Ask HN: How much would it cost to replicate GPT-2's model? - sharemywin
Cost 1: Scrape 8 Million articles from Reddit posts.<p>http:&#x2F;&#x2F;files.pushshift.io&#x2F;reddit&#x2F;<p>Cost 2: Training a 1.5 B parameter transformer network.<p>I&#x27;m assuming it could be trained with google&#x27;s TPUs. And the model would just be a bigger version of the model open ai released.
======
tree_of_item
> Their model used 256 of Google's Cloud TPU v3, though I've not seen training
> durations. The TPU v3 is only available individually outside of @Google
> (though @OpenAI likely got special dispensation) which means you'd be paying
> $8 * 256 = $2048 per hour.

[https://twitter.com/Smerity/status/1096189352743301120](https://twitter.com/Smerity/status/1096189352743301120)

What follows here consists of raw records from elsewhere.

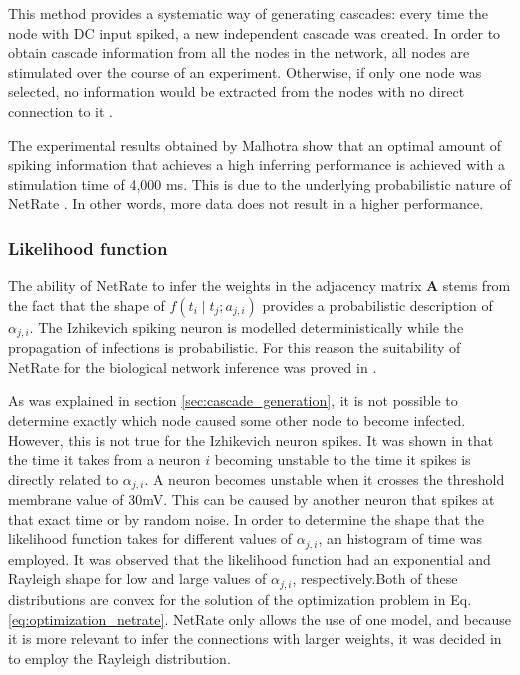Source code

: \documentclass[11pt]{article}
\begin{document}
This method provides a systematic way of generating cascades: every time the node with DC input spiked, a new independent cascade was created. In order to obtain cascade information from all the nodes in the network, all nodes are stimulated over the course of an experiment. Otherwise, if only one node was selected, no information would be extracted from the nodes with no direct connection to it \cite{pranav_report}. 

The experimental results obtained by Malhotra show that an optimal amount of spiking information that achieves a high inferring performance is achieved with a stimulation time of 4,000 ms. This is due to the underlying probabilistic nature of NetRate \cite{pranav_report}. In other words, more data does not result in a higher performance.

\subsubsection{Likelihood function}

The ability of NetRate to infer the weights in the adjacency matrix \textbf{A} stems from the fact that the shape of $f(t_{i}\mid t_{j};a_{j,i})$ provides a probabilistic description of $\alpha_{j,i}$. The Izhikevich spiking neuron is modelled deterministically while the propagation of infections is probabilistic. For this reason the suitability of NetRate for the biological network inference was proved in \cite{alexandru2018estimating}.

As was explained in section \ref{sec:cascade_generation}, it is not possible to determine exactly which node caused some other node to become infected. However, this is not true for the Izhikevich neuron spikes. It was shown in \cite{alexandru2018estimating} that the time it takes from a neuron $i$ becoming unstable to the time it spikes is directly related to $\alpha_{j,i}$. A neuron becomes unstable when it crosses the threshold membrane value of 30mV. This can be caused by another neuron that spikes at that exact time or by random noise. In order to determine the shape that the likelihood function takes for different values of $\alpha_{j,i}$, an histogram of time was employed. It was observed that the likelihood function had an exponential and Rayleigh shape for low and large values of $\alpha_{j,i}$, respectively.Both of these distributions are convex for the solution of the optimization problem in Eq.\ref{eq:optimization_netrate}. NetRate only allows the use of one model, and because it is more relevant to infer the connections with larger weights, it was decided in \cite{alexandru2018estimating} to employ the Rayleigh distribution. 
\end{document}
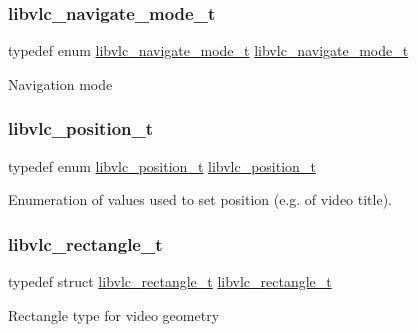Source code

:\subsubsection{\texorpdfstring{libvlc\+\_\+navigate\+\_\+mode\+\_\+t}{libvlc\_navigate\_mode\_t}}
{\footnotesize\ttfamily typedef enum \hyperlink{group__libvlc__media__player_ga6e6b601e219aafd4ffc6063c1dbf11b1}{libvlc\+\_\+navigate\+\_\+mode\+\_\+t}  \hyperlink{group__libvlc__media__player_ga6e6b601e219aafd4ffc6063c1dbf11b1}{libvlc\+\_\+navigate\+\_\+mode\+\_\+t}}

Navigation mode \mbox{\label{group__libvlc__media__player_gad591cf9e00646a6e95199a1acb4b4bd2}} 
\subsubsection{\texorpdfstring{libvlc\+\_\+position\+\_\+t}{libvlc\_position\_t}}
{\footnotesize\ttfamily typedef enum \hyperlink{group__libvlc__media__player_ga948997d1c6ab5fee8051417ac7dfa1c7}{libvlc\+\_\+position\+\_\+t}  \hyperlink{group__libvlc__media__player_ga948997d1c6ab5fee8051417ac7dfa1c7}{libvlc\+\_\+position\+\_\+t}}

Enumeration of values used to set position (e.\+g. of video title). \mbox{\label{group__libvlc__media__player_gad0cdc4dd53f2b27a293bdb2f25f195f8}} 
\subsubsection{\texorpdfstring{libvlc\+\_\+rectangle\+\_\+t}{libvlc\_rectangle\_t}}
{\footnotesize\ttfamily typedef struct \hyperlink{structlibvlc__rectangle__t}{libvlc\+\_\+rectangle\+\_\+t}  \hyperlink{structlibvlc__rectangle__t}{libvlc\+\_\+rectangle\+\_\+t}}

Rectangle type for video geometry \mbox{\label{group__libvlc__media__player_gada3edbe8acd22ebc12e33993330e0494}}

> Thanks. So then it was 32 TPUv3s, to be more precise, and sticker-price
> training costs would then be per Smerity 32 * 24 * 7 * 8 = $43k?

[https://www.reddit.com/r/MachineLearning/comments/aqlzde/r_o...](https://www.reddit.com/r/MachineLearning/comments/aqlzde/r_openai_better_language_models_and_their/)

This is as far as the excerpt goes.